I am always prejudiced to like Fine Cooking.  The recipes are right around my level of cooking, or a bit more.

However, most of really fun-looking recipes are more time-consuming than I have right now.

Ingredients introduced:  chestnuts, dates, pomegranates, endive, parsnips.  How to do more with clementines than just eat them.  How to use up a buttload of smoked salmon (from Sam’s, Costco, etc.).  Cookbook reviews including Ad Hoc at Home and Momofuku, both of which look interesting but the sort of thing I’d like to check out from the library before I buy.  How baking soda and baking powder work (and why they’re two different things).  How to eat lighter.  Mixed drink recipes (they like to dig up old drink recipes that people probably haven’t tried before).  Two big meat-based holiday meals.  How to roast ducks, geese, and Cornish game hens.  How to make authentic  tamales.  Three gorgeously fancy cakes, including one with homemade marshmallows on top.  Fudge.  Tons of Christmas cookies.  How to make dulce de leche without exploding a tin can.  And, finally, at the end, seven recipes that take less than three days to make.

I made a parsnip recipe out of this, the parsnip risotto.  And I’m planning to make one of the quick recipes from the back, Orichette with Brussels sprouts, gorgonzola, and brown-butter pecans.

I want to make everything.  It just seems overwhelming.
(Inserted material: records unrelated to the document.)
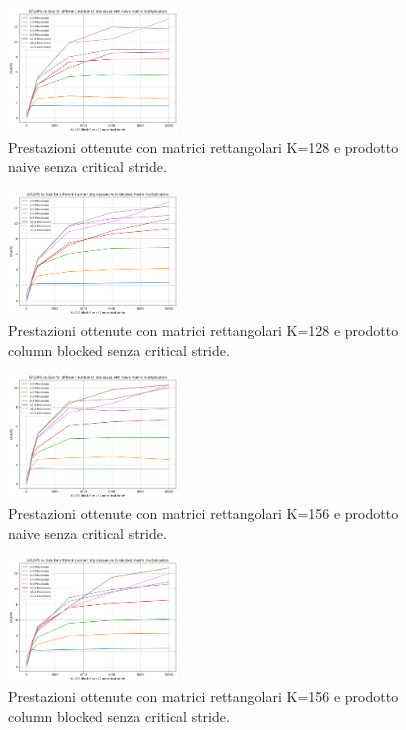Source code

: \documentclass[conference]{IEEEtran}
\begin{document}
\begin{figure}[H]
    \centering
    \includegraphics[width=0.4\textwidth]{resources/rect_k128_naive_nocrit.png}
    \caption{Prestazioni ottenute con matrici rettangolari K=128 e prodotto naive senza critical stride.}
    \label{fig:rect_k128_matrix_naive_nocrit}
\end{figure}
\begin{figure}[H]
    \centering
    \includegraphics[width=0.4\textwidth]{resources/rect_k128_blocked_nocrit.png}
    \caption{Prestazioni ottenute con matrici rettangolari K=128 e prodotto column blocked senza critical stride.}
    \label{fig:rect_k128_matrix_blocked_nocrit}
\end{figure}
\begin{figure}[H]
    \centering
    \includegraphics[width=0.4\textwidth]{resources/rect_k156_naive_nocrit.png}
    \caption{Prestazioni ottenute con matrici rettangolari K=156 e prodotto naive senza critical stride.}
    \label{fig:rect_k156_matrix_naive_nocrit}
\end{figure}
\begin{figure}[H]
    \centering
    \includegraphics[width=0.4\textwidth]{resources/rect_k156_blocked_nocrit.png}
    \caption{Prestazioni ottenute con matrici rettangolari K=156 e prodotto column blocked senza critical stride.}
    \label{fig:rect_k156_matrix_blocked_nocrit}
\end{figure}
\end{document}
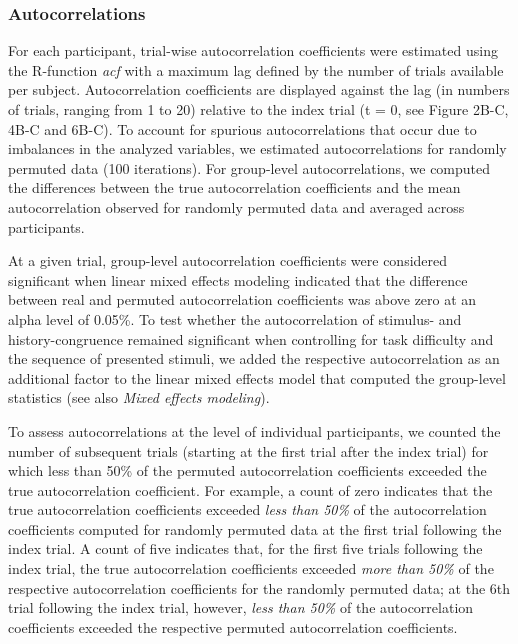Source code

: \documentclass[
]{article}
\begin{document}
\hypertarget{autocorrelations}{%
\subsubsection{Autocorrelations}\label{autocorrelations}}

For each participant, trial-wise autocorrelation coefficients were
estimated using the R-function \emph{acf} with a maximum lag defined by
the number of trials available per subject. Autocorrelation coefficients
are displayed against the lag (in numbers of trials, ranging from 1 to
20) relative to the index trial (t = 0, see Figure 2B-C, 4B-C and 6B-C).
To account for spurious autocorrelations that occur due to imbalances in
the analyzed variables, we estimated autocorrelations for randomly
permuted data (100 iterations). For group-level autocorrelations, we
computed the differences between the true autocorrelation coefficients
and the mean autocorrelation observed for randomly permuted data and
averaged across participants.

At a given trial, group-level autocorrelation coefficients were
considered significant when linear mixed effects modeling indicated that
the difference between real and permuted autocorrelation coefficients
was above zero at an alpha level of 0.05\%. To test whether the
autocorrelation of stimulus- and history-congruence remained significant
when controlling for task difficulty and the sequence of presented
stimuli, we added the respective autocorrelation as an additional factor
to the linear mixed effects model that computed the group-level
statistics (see also \emph{Mixed effects modeling}).

To assess autocorrelations at the level of individual participants, we
counted the number of subsequent trials (starting at the first trial
after the index trial) for which less than 50\% of the permuted
autocorrelation coefficients exceeded the true autocorrelation
coefficient. For example, a count of zero indicates that the true
autocorrelation coefficients exceeded \emph{less than 50\%} of the
autocorrelation coefficients computed for randomly permuted data at the
first trial following the index trial. A count of five indicates that,
for the first five trials following the index trial, the true
autocorrelation coefficients exceeded \emph{more than 50\%} of the
respective autocorrelation coefficients for the randomly permuted data;
at the 6th trial following the index trial, however, \emph{less than
50\%} of the autocorrelation coefficients exceeded the respective
permuted autocorrelation coefficients.
\end{document}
I want to like this magazine.  It make me think; it makes me want to cook.

But I cook so few actual recipes out of it.  I cook so many more out of Bon Appetit.

Hm…there’s this rapini recipe in there that says I need to blanch the rapini for 4-5 minutes.  That sounds more reasonable than the fifteen seconds…

I think if I actually cooked my way through this magazine, I’d be a lot better cook than I am now.  It just seems like I’d have to spend six hours a day doing it for two months to get it done.

I guess I’ll never cook my way through the Julia Child cookbooks then, either.